It's hardly news that Boston Mayor Marty Walsh has raised huge sums to finance his re-election campaign: a balance of more than $4 million by the May deadline for opponents to declare themselves — a staggering advantage over any would-be opponents.
It's more than 40 times the sum his principal rival, City Councilor Tito Jackson, had on hand by the same date.
But the size of his immediate advantage has perhaps overshadowed the fact that Walsh's fundraising is without precedent in Boston history. While individual donation limits did double in 2015, from $500 to $1,000, Walsh has in one term amassed about six times the amount his predecessor, the late Tom Menino, had at any time.
Walsh's war chest, in other words, is more than a competitive advantage: it's a new model of money in city politics — and not just here in Boston.
Walsh’s war chest may be staggering by local standards, but it’s also eye popping on a national scale.
Take, for example, the funds raised so far by New York mayor Bill De Blasio, another incumbent mayor preparing to run for his second term.
De Blasio’s campaign recently reported about $2.3 million in remaining campaign funds, a little more than half the size of Mayor Walsh’s war chest in real dollars. Since his last electoral victory, De Blasio’s campaign had spent about 1.4 million on his re-election, compared to about 4 million spent by Walsh’s campaign over the same period of time.
But relative to those cities’ voting bases, the difference is more significant:
For every one of New York City’s roughly 5 million voters, Mayor de Blasio had spent 28 cents per voter and had about 46 cents per voter left to spend — less than 50 cents for every registered voter.
In Philadelphia, population 1.6 million with about 1 million registered voters, then-City Councilman James Kenney approached the crucial 2015 primary for the mayoral seat he now holds having spent just under $2 million: roughly two dollars per registered Democrat and with $800,000, or one cent per voter, left in the bank.
Walsh, meanwhile, has spent more than nine dollars — not cents — for every registered voter in the city, and, five months out from the election, has enough funds to spend roughly the same amount again.
How Did The Walsh Machine Do It?
It’s not surprising, perhaps, that Boston mayors have traditionally raised contributions far beyond the boundaries of the city itself. Boston is a state capital and the only major city of New England; it’s a hub of development, education, technology, and finance.

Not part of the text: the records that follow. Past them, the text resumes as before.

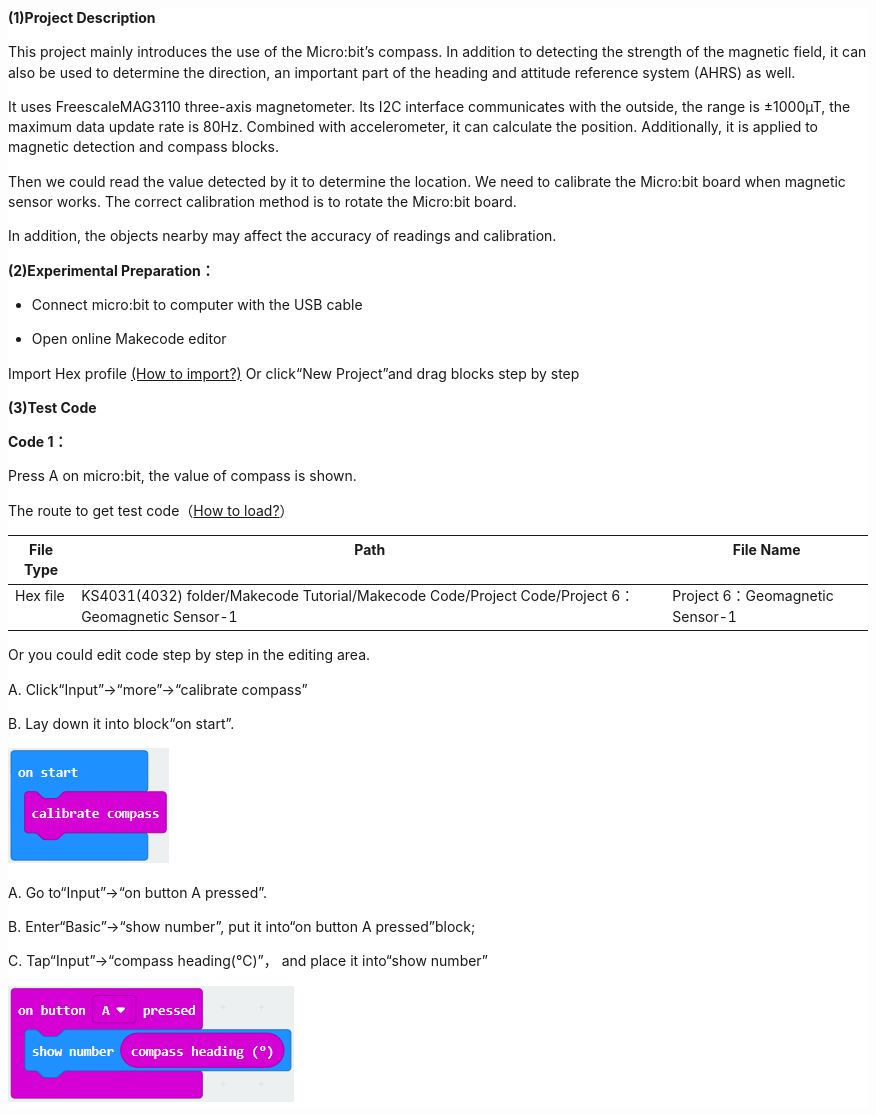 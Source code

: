 **(1)Project Description**

This project mainly introduces the use of the Micro:bit’s compass. In addition to detecting the strength of the magnetic field, it can also be used to determine the direction, an important part of the heading and attitude reference system (AHRS) as well.

It uses FreescaleMAG3110 three-axis magnetometer. Its I2C interface communicates with the outside, the range is ±1000µT, the maximum data update rate is 80Hz. Combined with accelerometer, it can calculate the position. Additionally, it is applied to magnetic detection and compass blocks.

Then we could read the value detected by it to determine the location. We need to calibrate the Micro:bit board when magnetic sensor works. The correct calibration method is to rotate the Micro:bit board.

In addition, the objects nearby may affect the accuracy of readings and calibration.

**(2)Experimental Preparation：**

-   Connect micro:bit to computer with the USB cable

-   Open online Makecode editor

Import Hex profile [(How to import?)](#_7.6.导入代码) Or click“New Project”and drag blocks step by step

**(3)Test Code**

**Code 1：**

Press A on micro:bit, the value of compass is shown.

The route to get test code（[How to load?](#_5.5.导入代码：)）

| File Type | Path                                                                                             | File Name                       |
|-----------|--------------------------------------------------------------------------------------------------|---------------------------------|
| Hex file  | KS4031(4032) folder/Makecode Tutorial/Makecode Code/Project Code/Project 6：Geomagnetic Sensor-1 | Project 6：Geomagnetic Sensor-1 |

Or you could edit code step by step in the editing area.

A. Click“Input”→“more”→“calibrate compass”

B. Lay down it into block“on start”.

![](media/f0973c3116eb4faf2d4ca138bd057d45.png)

A. Go to“Input”→“on button A pressed”.

B. Enter“Basic”→“show number”, put it into“on button A pressed”block;

C. Tap“Input”→“compass heading(℃)”， and place it into“show number”

![](media/0d9b5a65740d9406848d9a360635982b.png)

Certainly former mayor Menino’s contributors came from across the state, and indeed the region.
But campaign finance data analyzed by WGBH News shows that the geographical reach of Walsh’s fundraising machine has, in just four years, already, exceeded that of his predecessor’s extensive network of donors.

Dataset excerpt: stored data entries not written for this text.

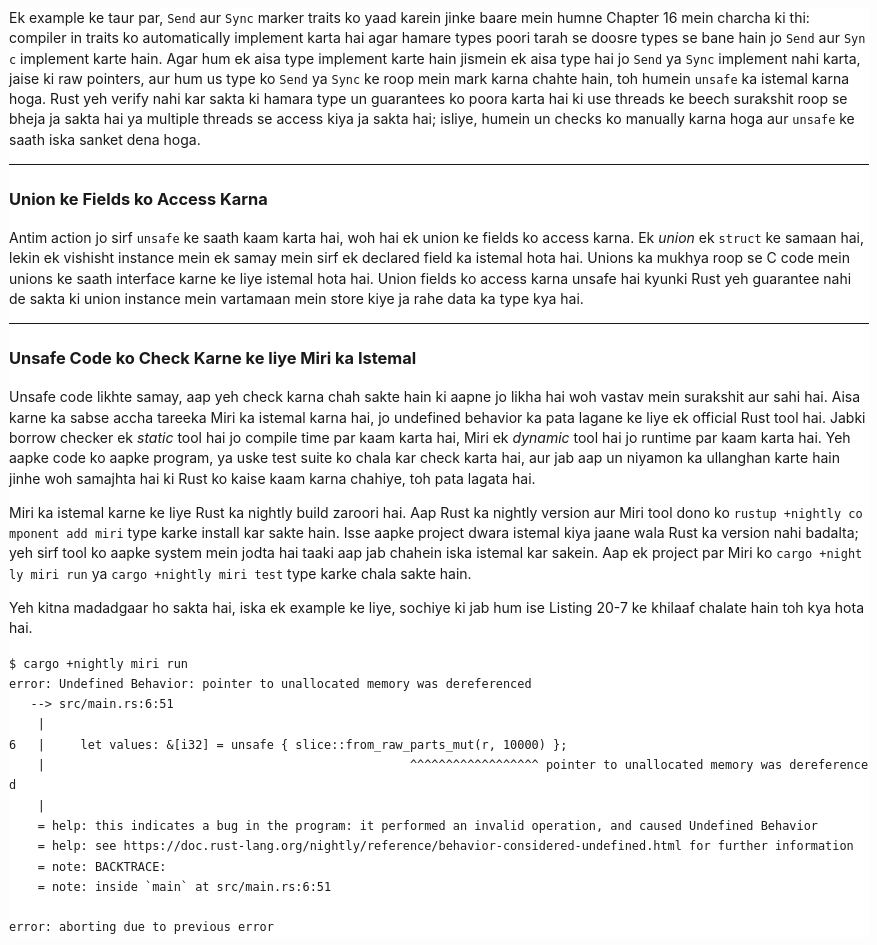 Ek example ke taur par, `Send` aur `Sync` marker traits ko yaad karein jinke baare mein humne Chapter 16 mein charcha ki thi: compiler in traits ko automatically implement karta hai agar hamare types poori tarah se doosre types se bane hain jo `Send` aur `Sync` implement karte hain. Agar hum ek aisa type implement karte hain jismein ek aisa type hai jo `Send` ya `Sync` implement nahi karta, jaise ki raw pointers, aur hum us type ko `Send` ya `Sync` ke roop mein mark karna chahte hain, toh humein `unsafe` ka istemal karna hoga. Rust yeh verify nahi kar sakta ki hamara type un guarantees ko poora karta hai ki use threads ke beech surakshit roop se bheja ja sakta hai ya multiple threads se access kiya ja sakta hai; isliye, humein un checks ko manually karna hoga aur `unsafe` ke saath iska sanket dena hoga.

-----

### Union ke Fields ko Access Karna

Antim action jo sirf `unsafe` ke saath kaam karta hai, woh hai ek union ke fields ko access karna. Ek *union* ek `struct` ke samaan hai, lekin ek vishisht instance mein ek samay mein sirf ek declared field ka istemal hota hai. Unions ka mukhya roop se C code mein unions ke saath interface karne ke liye istemal hota hai. Union fields ko access karna unsafe hai kyunki Rust yeh guarantee nahi de sakta ki union instance mein vartamaan mein store kiye ja rahe data ka type kya hai.

-----

### Unsafe Code ko Check Karne ke liye Miri ka Istemal

Unsafe code likhte samay, aap yeh check karna chah sakte hain ki aapne jo likha hai woh vastav mein surakshit aur sahi hai. Aisa karne ka sabse accha tareeka Miri ka istemal karna hai, jo undefined behavior ka pata lagane ke liye ek official Rust tool hai. Jabki borrow checker ek *static* tool hai jo compile time par kaam karta hai, Miri ek *dynamic* tool hai jo runtime par kaam karta hai. Yeh aapke code ko aapke program, ya uske test suite ko chala kar check karta hai, aur jab aap un niyamon ka ullanghan karte hain jinhe woh samajhta hai ki Rust ko kaise kaam karna chahiye, toh pata lagata hai.

Miri ka istemal karne ke liye Rust ka nightly build zaroori hai. Aap Rust ka nightly version aur Miri tool dono ko `rustup +nightly component add miri` type karke install kar sakte hain. Isse aapke project dwara istemal kiya jaane wala Rust ka version nahi badalta; yeh sirf tool ko aapke system mein jodta hai taaki aap jab chahein iska istemal kar sakein. Aap ek project par Miri ko `cargo +nightly miri run` ya `cargo +nightly miri test` type karke chala sakte hain.

Yeh kitna madadgaar ho sakta hai, iska ek example ke liye, sochiye ki jab hum ise Listing 20-7 ke khilaaf chalate hain toh kya hota hai.

```console
$ cargo +nightly miri run
error: Undefined Behavior: pointer to unallocated memory was dereferenced
   --> src/main.rs:6:51
    |
6   |     let values: &[i32] = unsafe { slice::from_raw_parts_mut(r, 10000) };
    |                                                   ^^^^^^^^^^^^^^^^^^ pointer to unallocated memory was dereferenced
    |
    = help: this indicates a bug in the program: it performed an invalid operation, and caused Undefined Behavior
    = help: see https://doc.rust-lang.org/nightly/reference/behavior-considered-undefined.html for further information
    = note: BACKTRACE:
    = note: inside `main` at src/main.rs:6:51

error: aborting due to previous error
```


[nomicon]: https://www.google.com/search?q=%5Bhttps://doc.rust-lang.org/nomicon/%5D\(https://doc.rust-lang.org/nomicon/\)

“Tom Menino was the indisputed king of Boston politics, and normally that benefits campaign coffers,” observes Peter Ubertaccio, director of the Martin Institute for Law and Society and an associate professor of political science at Stonehill College in Easton. “So the fact that Walsh has outraised Menino so soon, [compared to] any point during Menino’s reign is a fascinating point of data.”
Mayoral campaigns in Boston do, Ubertaccio says, tend to draw donors from far outside the city’s boundaries.
Boston, after all, is the biggest city not only in Massachusetts, but New England; it is a capital city; and it is the undisputed economic hub of the region.
And it is a political hub as well. The Mayor of Boston, Ubertaccio notes, not only runs the city, but also wields considerable influence over the state’s political infrastructure, including at the state’s Democratic convention, where statewide candidates require the favor of delegates, many of whom come out of Boston’s political machine.
“The city is doing well,” Ubertaccio observes, “and money is attracted to the person who holds the power strings in an environment like that.”
That influence, the data show, appears to be growing.
Analyzing four years’ worth of campaign donations to Menino and Walsh (the former’s last four years and the latter’s first four years) shows that Walsh not only generally outraised Menino but drew donations from a wider geographical swath.
Walsh’s contributors come from more areas and from further away from Boston itself than Menino’s, with donors stretching from New York to Connecticut to Maine and New Hampshire.
Donations to Walsh between 2013 and 2017 came from at least 920 unique zip codes; that’s compared to 635 unique zip codes from which donors contributed to Menino in his last four years in office.
Walsh also raised substantially more donations from certain area outside of Boston, notably: Malden, Quincy and the South Shore generally, where in some zip codes Walsh received donations from over one thousand more residents than did Menino.